===== SUPPLIED ENTRIES

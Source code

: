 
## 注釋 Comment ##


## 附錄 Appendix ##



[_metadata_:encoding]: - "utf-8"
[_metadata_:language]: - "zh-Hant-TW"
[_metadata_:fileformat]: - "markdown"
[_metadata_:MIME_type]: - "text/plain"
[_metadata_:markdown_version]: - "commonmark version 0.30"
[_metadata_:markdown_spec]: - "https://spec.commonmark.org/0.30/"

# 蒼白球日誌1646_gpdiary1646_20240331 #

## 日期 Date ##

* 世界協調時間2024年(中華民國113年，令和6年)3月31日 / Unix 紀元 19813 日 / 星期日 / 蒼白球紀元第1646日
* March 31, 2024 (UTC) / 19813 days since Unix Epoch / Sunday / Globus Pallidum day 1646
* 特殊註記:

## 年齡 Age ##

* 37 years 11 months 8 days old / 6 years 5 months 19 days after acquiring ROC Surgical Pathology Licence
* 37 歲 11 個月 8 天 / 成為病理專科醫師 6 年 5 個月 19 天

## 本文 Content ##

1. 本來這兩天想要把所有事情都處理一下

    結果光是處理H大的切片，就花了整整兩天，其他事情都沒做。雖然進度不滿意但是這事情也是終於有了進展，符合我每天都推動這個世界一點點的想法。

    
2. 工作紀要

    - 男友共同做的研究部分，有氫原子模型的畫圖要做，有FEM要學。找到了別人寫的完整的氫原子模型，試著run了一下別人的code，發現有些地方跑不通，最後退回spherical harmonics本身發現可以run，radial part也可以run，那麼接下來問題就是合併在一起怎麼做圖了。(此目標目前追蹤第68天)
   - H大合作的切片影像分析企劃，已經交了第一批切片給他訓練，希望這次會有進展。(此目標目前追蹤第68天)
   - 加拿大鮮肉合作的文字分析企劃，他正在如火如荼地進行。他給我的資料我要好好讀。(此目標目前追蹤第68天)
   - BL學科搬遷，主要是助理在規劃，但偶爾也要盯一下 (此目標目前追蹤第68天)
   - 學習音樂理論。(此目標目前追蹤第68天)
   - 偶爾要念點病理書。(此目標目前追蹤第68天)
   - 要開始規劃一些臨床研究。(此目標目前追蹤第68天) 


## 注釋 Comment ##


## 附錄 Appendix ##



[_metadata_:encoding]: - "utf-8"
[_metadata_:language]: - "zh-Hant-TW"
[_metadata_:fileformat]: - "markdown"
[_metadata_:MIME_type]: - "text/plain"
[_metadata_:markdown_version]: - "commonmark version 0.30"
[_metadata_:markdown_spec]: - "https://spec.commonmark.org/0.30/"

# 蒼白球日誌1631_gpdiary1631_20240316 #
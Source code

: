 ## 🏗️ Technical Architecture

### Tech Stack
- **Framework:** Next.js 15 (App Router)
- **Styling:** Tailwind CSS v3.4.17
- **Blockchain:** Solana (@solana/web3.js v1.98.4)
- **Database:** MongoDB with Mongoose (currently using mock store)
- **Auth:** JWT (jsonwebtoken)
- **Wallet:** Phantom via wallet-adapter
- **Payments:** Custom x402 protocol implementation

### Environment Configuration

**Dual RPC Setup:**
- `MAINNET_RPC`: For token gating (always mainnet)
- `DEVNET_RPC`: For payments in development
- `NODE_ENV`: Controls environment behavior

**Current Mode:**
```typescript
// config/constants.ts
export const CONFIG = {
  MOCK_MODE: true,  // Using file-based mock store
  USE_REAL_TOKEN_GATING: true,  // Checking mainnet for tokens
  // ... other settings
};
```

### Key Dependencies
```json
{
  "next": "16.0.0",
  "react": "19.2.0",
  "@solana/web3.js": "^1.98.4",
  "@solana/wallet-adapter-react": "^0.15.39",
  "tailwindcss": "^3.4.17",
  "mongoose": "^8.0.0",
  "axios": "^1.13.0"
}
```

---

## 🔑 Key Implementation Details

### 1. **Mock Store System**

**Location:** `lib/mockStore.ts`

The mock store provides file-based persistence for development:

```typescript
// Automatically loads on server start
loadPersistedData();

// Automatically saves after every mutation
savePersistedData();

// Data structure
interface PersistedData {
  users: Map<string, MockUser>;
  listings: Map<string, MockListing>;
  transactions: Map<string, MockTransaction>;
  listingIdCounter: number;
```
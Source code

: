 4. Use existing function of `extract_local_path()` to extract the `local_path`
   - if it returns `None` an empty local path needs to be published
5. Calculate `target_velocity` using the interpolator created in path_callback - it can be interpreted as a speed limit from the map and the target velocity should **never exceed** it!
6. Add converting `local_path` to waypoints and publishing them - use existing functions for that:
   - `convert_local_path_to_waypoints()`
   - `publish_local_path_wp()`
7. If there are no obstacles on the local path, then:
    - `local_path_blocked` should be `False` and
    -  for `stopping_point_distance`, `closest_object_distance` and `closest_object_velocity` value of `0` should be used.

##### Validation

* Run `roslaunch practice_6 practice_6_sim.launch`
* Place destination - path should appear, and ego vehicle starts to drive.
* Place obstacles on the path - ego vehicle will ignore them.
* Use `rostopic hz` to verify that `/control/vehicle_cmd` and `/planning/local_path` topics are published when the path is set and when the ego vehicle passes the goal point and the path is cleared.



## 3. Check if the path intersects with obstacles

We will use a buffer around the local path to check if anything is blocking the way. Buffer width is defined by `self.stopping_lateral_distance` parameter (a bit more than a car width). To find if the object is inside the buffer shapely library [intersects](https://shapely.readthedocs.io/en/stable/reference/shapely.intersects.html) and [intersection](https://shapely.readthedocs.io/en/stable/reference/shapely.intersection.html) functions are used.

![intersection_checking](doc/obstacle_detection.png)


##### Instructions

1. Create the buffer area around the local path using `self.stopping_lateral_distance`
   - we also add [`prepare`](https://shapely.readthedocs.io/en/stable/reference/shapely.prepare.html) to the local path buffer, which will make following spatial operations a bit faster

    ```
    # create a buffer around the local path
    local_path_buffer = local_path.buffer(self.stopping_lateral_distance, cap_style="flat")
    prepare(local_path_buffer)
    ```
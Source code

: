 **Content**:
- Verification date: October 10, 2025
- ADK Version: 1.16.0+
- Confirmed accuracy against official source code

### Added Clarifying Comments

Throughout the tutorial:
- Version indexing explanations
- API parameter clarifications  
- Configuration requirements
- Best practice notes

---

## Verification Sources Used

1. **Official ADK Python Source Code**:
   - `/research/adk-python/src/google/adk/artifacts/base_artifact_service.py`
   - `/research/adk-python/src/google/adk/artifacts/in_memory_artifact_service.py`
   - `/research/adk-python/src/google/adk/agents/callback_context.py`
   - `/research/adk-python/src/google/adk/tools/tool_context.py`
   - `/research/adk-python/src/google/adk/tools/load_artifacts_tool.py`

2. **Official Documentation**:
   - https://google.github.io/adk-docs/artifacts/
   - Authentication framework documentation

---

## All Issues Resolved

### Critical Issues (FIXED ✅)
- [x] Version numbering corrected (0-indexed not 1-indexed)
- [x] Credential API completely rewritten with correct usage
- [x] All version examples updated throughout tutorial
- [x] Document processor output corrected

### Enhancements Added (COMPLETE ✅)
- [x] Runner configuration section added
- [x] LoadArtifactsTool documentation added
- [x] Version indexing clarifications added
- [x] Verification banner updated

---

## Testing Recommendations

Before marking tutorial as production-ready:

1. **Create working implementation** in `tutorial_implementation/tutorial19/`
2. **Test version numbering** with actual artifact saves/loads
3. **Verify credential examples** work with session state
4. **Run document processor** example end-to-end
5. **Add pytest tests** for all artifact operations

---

==========

* **PROMPT**
In full and without alteration, transcribe the entries above.

* **RESULT**
Source code

: 
## 注釋 Comment ##


## 附錄 Appendix ##



[_metadata_:encoding]: - "utf-8"
[_metadata_:language]: - "zh-Hant-TW"
[_metadata_:fileformat]: - "markdown"
[_metadata_:MIME_type]: - "text/plain"
[_metadata_:markdown_version]: - "commonmark version 0.30"
[_metadata_:markdown_spec]: - "https://spec.commonmark.org/0.30/"

# 蒼白球日誌1646_gpdiary1646_20240331 #

## 日期 Date ##

* 世界協調時間2024年(中華民國113年，令和6年)3月31日 / Unix 紀元 19813 日 / 星期日 / 蒼白球紀元第1646日
* March 31, 2024 (UTC) / 19813 days since Unix Epoch / Sunday / Globus Pallidum day 1646
* 特殊註記:

## 年齡 Age ##

* 37 years 11 months 8 days old / 6 years 5 months 19 days after acquiring ROC Surgical Pathology Licence
* 37 歲 11 個月 8 天 / 成為病理專科醫師 6 年 5 個月 19 天

## 本文 Content ##

1. 本來這兩天想要把所有事情都處理一下

    結果光是處理H大的切片，就花了整整兩天，其他事情都沒做。雖然進度不滿意但是這事情也是終於有了進展，符合我每天都推動這個世界一點點的想法。

    
2. 工作紀要

    - 男友共同做的研究部分，有氫原子模型的畫圖要做，有FEM要學。找到了別人寫的完整的氫原子模型，試著run了一下別人的code，發現有些地方跑不通，最後退回spherical harmonics本身發現可以run，radial part也可以run，那麼接下來問題就是合併在一起怎麼做圖了。(此目標目前追蹤第68天)
   - H大合作的切片影像分析企劃，已經交了第一批切片給他訓練，希望這次會有進展。(此目標目前追蹤第68天)
   - 加拿大鮮肉合作的文字分析企劃，他正在如火如荼地進行。他給我的資料我要好好讀。(此目標目前追蹤第68天)
   - BL學科搬遷，主要是助理在規劃，但偶爾也要盯一下 (此目標目前追蹤第68天)
   - 學習音樂理論。(此目標目前追蹤第68天)
   - 偶爾要念點病理書。(此目標目前追蹤第68天)
   - 要開始規劃一些臨床研究。(此目標目前追蹤第68天) 


## 注釋 Comment ##


## 附錄 Appendix ##



[_metadata_:encoding]: - "utf-8"
[_metadata_:language]: - "zh-Hant-TW"
[_metadata_:fileformat]: - "markdown"
[_metadata_:MIME_type]: - "text/plain"
[_metadata_:markdown_version]: - "commonmark version 0.30"
[_metadata_:markdown_spec]: - "https://spec.commonmark.org/0.30/"

# 蒼白球日誌1631_gpdiary1631_20240316 #
Source code

: ## 🏗️ Technical Architecture

### Tech Stack
- **Framework:** Next.js 15 (App Router)
- **Styling:** Tailwind CSS v3.4.17
- **Blockchain:** Solana (@solana/web3.js v1.98.4)
- **Database:** MongoDB with Mongoose (currently using mock store)
- **Auth:** JWT (jsonwebtoken)
- **Wallet:** Phantom via wallet-adapter
- **Payments:** Custom x402 protocol implementation

### Environment Configuration

**Dual RPC Setup:**
- `MAINNET_RPC`: For token gating (always mainnet)
- `DEVNET_RPC`: For payments in development
- `NODE_ENV`: Controls environment behavior

**Current Mode:**
```typescript
// config/constants.ts
export const CONFIG = {
  MOCK_MODE: true,  // Using file-based mock store
  USE_REAL_TOKEN_GATING: true,  // Checking mainnet for tokens
  // ... other settings
};
```

### Key Dependencies
```json
{
  "next": "16.0.0",
  "react": "19.2.0",
  "@solana/web3.js": "^1.98.4",
  "@solana/wallet-adapter-react": "^0.15.39",
  "tailwindcss": "^3.4.17",
  "mongoose": "^8.0.0",
  "axios": "^1.13.0"
}
```

---

## 🔑 Key Implementation Details

### 1. **Mock Store System**

**Location:** `lib/mockStore.ts`

The mock store provides file-based persistence for development:

```typescript
// Automatically loads on server start
loadPersistedData();

// Automatically saves after every mutation
savePersistedData();

// Data structure
interface PersistedData {
  users: Map<string, MockUser>;
  listings: Map<string, MockListing>;
  transactions: Map<string, MockTransaction>;
  listingIdCounter: number;
```
Source code

: 4. Use existing function of `extract_local_path()` to extract the `local_path`
   - if it returns `None` an empty local path needs to be published
5. Calculate `target_velocity` using the interpolator created in path_callback - it can be interpreted as a speed limit from the map and the target velocity should **never exceed** it!
6. Add converting `local_path` to waypoints and publishing them - use existing functions for that:
   - `convert_local_path_to_waypoints()`
   - `publish_local_path_wp()`
7. If there are no obstacles on the local path, then:
    - `local_path_blocked` should be `False` and
    -  for `stopping_point_distance`, `closest_object_distance` and `closest_object_velocity` value of `0` should be used.

##### Validation

* Run `roslaunch practice_6 practice_6_sim.launch`
* Place destination - path should appear, and ego vehicle starts to drive.
* Place obstacles on the path - ego vehicle will ignore them.
* Use `rostopic hz` to verify that `/control/vehicle_cmd` and `/planning/local_path` topics are published when the path is set and when the ego vehicle passes the goal point and the path is cleared.



## 3. Check if the path intersects with obstacles

We will use a buffer around the local path to check if anything is blocking the way. Buffer width is defined by `self.stopping_lateral_distance` parameter (a bit more than a car width). To find if the object is inside the buffer shapely library [intersects](https://shapely.readthedocs.io/en/stable/reference/shapely.intersects.html) and [intersection](https://shapely.readthedocs.io/en/stable/reference/shapely.intersection.html) functions are used.

![intersection_checking](doc/obstacle_detection.png)


##### Instructions

1. Create the buffer area around the local path using `self.stopping_lateral_distance`
   - we also add [`prepare`](https://shapely.readthedocs.io/en/stable/reference/shapely.prepare.html) to the local path buffer, which will make following spatial operations a bit faster

    ```
    # create a buffer around the local path
    local_path_buffer = local_path.buffer(self.stopping_lateral_distance, cap_style="flat")
    prepare(local_path_buffer)
    ```
Source code

: **Content**:
- Verification date: October 10, 2025
- ADK Version: 1.16.0+
- Confirmed accuracy against official source code

### Added Clarifying Comments

Throughout the tutorial:
- Version indexing explanations
- API parameter clarifications  
- Configuration requirements
- Best practice notes

---

## Verification Sources Used

1. **Official ADK Python Source Code**:
   - `/research/adk-python/src/google/adk/artifacts/base_artifact_service.py`
   - `/research/adk-python/src/google/adk/artifacts/in_memory_artifact_service.py`
   - `/research/adk-python/src/google/adk/agents/callback_context.py`
   - `/research/adk-python/src/google/adk/tools/tool_context.py`
   - `/research/adk-python/src/google/adk/tools/load_artifacts_tool.py`

2. **Official Documentation**:
   - https://google.github.io/adk-docs/artifacts/
   - Authentication framework documentation

---

## All Issues Resolved

### Critical Issues (FIXED ✅)
- [x] Version numbering corrected (0-indexed not 1-indexed)
- [x] Credential API completely rewritten with correct usage
- [x] All version examples updated throughout tutorial
- [x] Document processor output corrected

### Enhancements Added (COMPLETE ✅)
- [x] Runner configuration section added
- [x] LoadArtifactsTool documentation added
- [x] Version indexing clarifications added
- [x] Verification banner updated

---

## Testing Recommendations

Before marking tutorial as production-ready:

1. **Create working implementation** in `tutorial_implementation/tutorial19/`
2. **Test version numbering** with actual artifact saves/loads
3. **Verify credential examples** work with session state
4. **Run document processor** example end-to-end
5. **Add pytest tests** for all artifact operations

---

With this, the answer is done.